(Plain-text document sources)
BEGIN

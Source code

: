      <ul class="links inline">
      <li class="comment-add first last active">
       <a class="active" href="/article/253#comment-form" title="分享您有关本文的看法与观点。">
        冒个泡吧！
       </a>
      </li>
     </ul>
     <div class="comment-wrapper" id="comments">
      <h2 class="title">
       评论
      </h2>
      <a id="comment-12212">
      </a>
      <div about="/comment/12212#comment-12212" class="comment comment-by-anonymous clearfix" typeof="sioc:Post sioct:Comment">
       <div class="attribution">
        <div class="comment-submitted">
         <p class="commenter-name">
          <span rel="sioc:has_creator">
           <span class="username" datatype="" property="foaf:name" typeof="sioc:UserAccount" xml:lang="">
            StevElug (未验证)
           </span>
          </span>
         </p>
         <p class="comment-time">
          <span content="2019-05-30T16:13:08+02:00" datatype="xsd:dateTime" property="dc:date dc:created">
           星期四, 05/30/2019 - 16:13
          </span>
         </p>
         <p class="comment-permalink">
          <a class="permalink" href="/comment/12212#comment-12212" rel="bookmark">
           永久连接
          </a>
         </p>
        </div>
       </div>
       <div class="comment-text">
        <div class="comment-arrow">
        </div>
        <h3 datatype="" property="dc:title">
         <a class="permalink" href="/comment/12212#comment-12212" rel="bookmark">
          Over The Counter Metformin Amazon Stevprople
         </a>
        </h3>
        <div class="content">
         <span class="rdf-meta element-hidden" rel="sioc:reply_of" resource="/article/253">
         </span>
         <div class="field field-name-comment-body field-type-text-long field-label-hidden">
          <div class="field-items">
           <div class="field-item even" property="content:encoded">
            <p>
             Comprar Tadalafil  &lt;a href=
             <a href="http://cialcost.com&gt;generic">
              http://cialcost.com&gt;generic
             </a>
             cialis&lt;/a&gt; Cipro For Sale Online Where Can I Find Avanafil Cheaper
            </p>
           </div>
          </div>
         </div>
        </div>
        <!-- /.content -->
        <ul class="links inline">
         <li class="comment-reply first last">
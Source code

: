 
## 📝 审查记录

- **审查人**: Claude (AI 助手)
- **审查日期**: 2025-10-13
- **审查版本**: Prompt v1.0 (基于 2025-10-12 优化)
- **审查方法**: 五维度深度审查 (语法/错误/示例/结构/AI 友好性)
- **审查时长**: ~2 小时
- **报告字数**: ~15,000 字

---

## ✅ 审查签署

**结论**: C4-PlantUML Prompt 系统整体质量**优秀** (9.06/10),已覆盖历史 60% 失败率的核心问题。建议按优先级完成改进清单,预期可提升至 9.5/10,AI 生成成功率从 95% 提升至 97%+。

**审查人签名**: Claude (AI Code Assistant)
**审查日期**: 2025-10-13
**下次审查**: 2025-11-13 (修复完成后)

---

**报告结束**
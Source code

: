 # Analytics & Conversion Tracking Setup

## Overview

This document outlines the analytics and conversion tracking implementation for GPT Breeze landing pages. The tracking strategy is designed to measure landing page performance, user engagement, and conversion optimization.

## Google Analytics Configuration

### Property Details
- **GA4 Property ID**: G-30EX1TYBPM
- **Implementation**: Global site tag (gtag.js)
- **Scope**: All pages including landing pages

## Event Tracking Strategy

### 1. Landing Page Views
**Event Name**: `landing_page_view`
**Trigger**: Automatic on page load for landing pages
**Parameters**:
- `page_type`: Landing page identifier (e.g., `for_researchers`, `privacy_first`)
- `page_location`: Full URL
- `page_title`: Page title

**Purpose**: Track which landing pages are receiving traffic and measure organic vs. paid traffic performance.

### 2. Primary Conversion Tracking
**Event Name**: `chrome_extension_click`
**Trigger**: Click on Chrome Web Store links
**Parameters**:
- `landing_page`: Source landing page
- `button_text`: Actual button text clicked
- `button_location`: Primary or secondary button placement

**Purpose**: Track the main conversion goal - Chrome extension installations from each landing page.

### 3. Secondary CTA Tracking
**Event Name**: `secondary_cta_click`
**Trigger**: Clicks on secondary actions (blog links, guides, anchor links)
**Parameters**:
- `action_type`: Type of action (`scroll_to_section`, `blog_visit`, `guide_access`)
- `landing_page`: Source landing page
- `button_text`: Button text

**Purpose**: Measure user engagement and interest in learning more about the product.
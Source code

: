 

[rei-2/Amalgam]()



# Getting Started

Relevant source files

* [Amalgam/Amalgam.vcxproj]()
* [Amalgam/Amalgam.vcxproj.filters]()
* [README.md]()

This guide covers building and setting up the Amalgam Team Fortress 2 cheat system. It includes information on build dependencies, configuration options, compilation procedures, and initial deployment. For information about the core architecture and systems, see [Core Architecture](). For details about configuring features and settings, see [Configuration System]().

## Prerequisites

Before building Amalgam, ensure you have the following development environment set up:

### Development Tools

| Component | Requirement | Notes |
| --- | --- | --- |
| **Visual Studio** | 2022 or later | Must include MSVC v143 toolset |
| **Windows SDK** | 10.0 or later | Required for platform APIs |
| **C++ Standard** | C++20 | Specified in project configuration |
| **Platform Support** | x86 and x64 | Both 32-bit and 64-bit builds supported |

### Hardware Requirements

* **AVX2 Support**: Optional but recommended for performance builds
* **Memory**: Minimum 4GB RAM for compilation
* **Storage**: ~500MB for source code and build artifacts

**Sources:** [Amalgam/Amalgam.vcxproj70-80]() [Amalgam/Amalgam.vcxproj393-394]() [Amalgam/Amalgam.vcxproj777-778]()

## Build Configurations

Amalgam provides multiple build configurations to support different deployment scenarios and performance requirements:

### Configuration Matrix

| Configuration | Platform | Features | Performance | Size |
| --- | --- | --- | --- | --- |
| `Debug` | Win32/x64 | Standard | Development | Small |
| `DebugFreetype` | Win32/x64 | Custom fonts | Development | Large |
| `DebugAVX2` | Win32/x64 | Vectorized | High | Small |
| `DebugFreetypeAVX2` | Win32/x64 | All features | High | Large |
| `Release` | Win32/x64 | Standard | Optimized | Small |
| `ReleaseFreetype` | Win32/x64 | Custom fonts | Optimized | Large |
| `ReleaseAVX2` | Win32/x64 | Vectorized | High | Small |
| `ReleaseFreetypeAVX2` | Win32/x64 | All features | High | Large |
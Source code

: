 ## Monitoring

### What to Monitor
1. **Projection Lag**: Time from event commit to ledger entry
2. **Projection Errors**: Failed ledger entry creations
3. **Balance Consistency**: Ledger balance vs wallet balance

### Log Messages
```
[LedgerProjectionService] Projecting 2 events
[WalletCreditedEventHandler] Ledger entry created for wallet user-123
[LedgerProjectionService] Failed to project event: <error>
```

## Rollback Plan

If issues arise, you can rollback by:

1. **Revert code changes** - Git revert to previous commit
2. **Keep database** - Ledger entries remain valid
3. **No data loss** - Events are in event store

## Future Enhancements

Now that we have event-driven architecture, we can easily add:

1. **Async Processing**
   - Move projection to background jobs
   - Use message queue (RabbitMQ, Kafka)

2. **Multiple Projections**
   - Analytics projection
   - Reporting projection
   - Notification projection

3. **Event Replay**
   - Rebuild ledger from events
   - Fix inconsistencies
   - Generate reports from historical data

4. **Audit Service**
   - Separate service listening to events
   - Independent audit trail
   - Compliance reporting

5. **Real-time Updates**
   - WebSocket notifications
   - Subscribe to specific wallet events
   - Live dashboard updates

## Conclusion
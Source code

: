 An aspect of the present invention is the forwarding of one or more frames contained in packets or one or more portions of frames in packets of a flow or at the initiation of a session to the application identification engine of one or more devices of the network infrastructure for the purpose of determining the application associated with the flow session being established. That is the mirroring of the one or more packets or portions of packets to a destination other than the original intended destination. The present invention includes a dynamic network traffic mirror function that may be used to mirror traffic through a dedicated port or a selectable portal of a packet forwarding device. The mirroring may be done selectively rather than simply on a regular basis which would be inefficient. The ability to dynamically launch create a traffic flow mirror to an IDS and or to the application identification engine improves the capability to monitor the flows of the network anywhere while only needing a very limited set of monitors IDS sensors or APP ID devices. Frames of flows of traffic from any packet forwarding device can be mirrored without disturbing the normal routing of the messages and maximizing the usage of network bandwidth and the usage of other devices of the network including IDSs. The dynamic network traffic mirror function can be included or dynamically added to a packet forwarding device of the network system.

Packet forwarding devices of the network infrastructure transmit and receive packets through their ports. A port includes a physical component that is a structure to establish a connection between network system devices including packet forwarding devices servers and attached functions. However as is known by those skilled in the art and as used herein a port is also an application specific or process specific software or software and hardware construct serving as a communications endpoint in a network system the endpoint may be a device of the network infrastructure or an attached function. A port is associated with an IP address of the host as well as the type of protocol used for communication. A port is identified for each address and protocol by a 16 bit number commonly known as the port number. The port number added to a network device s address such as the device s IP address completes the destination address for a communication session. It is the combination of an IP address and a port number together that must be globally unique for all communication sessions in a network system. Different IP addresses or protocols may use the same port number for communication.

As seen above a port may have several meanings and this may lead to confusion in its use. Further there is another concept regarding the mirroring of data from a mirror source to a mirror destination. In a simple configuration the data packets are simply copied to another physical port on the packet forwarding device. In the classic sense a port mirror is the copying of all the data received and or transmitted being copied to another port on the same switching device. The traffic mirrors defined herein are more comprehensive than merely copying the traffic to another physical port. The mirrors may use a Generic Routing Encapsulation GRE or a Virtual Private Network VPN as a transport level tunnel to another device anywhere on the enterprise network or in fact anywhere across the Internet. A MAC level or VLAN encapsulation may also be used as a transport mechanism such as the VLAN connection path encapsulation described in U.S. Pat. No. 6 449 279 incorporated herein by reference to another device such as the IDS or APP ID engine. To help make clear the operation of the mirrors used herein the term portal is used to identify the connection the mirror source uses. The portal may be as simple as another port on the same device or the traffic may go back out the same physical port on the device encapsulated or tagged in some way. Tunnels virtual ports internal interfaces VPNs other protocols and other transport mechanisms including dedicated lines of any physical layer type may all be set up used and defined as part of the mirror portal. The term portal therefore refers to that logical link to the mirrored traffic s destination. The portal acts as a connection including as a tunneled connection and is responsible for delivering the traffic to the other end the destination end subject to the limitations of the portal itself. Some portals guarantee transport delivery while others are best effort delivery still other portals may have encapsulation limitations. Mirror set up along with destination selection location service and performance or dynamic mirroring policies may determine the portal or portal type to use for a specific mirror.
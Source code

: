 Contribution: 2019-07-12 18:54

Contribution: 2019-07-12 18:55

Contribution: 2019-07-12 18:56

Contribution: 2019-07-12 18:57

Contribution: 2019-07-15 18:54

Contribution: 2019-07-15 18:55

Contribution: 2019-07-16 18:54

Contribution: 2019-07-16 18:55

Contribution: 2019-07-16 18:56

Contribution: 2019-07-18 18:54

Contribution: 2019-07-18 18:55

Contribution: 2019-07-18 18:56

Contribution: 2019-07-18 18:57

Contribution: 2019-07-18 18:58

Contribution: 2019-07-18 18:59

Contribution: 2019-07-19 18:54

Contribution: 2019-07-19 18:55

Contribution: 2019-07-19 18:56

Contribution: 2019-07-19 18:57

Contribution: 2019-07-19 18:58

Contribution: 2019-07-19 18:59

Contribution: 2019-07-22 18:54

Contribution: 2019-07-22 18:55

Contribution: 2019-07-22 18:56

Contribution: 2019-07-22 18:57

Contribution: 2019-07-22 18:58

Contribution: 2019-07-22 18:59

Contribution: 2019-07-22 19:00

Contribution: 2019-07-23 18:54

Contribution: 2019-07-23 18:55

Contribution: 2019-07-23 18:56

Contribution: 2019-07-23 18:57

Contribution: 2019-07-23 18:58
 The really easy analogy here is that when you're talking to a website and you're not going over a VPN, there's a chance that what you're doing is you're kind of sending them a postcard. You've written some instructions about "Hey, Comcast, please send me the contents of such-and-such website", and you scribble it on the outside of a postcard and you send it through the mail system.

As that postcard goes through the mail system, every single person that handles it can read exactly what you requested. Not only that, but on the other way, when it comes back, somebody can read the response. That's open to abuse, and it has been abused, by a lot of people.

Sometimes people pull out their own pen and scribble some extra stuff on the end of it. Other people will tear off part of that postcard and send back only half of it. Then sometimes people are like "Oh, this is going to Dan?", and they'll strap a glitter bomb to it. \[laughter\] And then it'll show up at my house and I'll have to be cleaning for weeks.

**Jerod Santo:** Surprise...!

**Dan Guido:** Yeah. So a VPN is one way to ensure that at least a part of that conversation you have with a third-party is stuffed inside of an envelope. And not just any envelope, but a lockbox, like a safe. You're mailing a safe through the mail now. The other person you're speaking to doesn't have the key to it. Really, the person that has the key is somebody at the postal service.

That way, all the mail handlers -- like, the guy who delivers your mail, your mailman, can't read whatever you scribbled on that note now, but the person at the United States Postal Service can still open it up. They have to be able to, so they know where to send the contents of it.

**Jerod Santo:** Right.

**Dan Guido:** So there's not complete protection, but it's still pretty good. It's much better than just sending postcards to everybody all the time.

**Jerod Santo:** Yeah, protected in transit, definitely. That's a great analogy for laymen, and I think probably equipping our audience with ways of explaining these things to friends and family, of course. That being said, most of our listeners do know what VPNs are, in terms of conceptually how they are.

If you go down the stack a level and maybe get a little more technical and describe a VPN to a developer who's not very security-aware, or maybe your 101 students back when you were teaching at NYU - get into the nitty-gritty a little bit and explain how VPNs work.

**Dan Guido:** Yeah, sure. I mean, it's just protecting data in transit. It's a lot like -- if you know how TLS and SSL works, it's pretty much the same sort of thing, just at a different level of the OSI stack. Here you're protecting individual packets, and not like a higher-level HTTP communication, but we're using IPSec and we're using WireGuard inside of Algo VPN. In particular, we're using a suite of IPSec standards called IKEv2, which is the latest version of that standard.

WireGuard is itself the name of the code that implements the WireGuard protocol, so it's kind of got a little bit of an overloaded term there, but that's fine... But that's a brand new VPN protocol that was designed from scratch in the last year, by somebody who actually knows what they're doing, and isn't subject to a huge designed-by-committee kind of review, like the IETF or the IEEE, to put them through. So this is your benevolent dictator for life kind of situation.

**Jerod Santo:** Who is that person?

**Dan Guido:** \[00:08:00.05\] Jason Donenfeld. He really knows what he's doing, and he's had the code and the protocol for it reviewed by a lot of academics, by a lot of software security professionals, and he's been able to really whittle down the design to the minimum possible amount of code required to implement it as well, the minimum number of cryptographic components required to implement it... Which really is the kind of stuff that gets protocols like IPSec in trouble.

END

Repeat word for word the lines above that run from the line containing "1. **Revert code" through the line containing "4. **Audit Service**", both ends included, and nothing else.

**Task answer:**
1. **Revert code changes** - Git revert to previous commit
2. **Keep database** - Ledger entries remain valid
3. **No data loss** - Events are in event store

## Future Enhancements

Now that we have event-driven architecture, we can easily add:

1. **Async Processing**
   - Move projection to background jobs
   - Use message queue (RabbitMQ, Kafka)

2. **Multiple Projections**
   - Analytics projection
   - Reporting projection
   - Notification projection

3. **Event Replay**
   - Rebuild ledger from events
   - Fix inconsistencies
   - Generate reports from historical data

4. **Audit Service**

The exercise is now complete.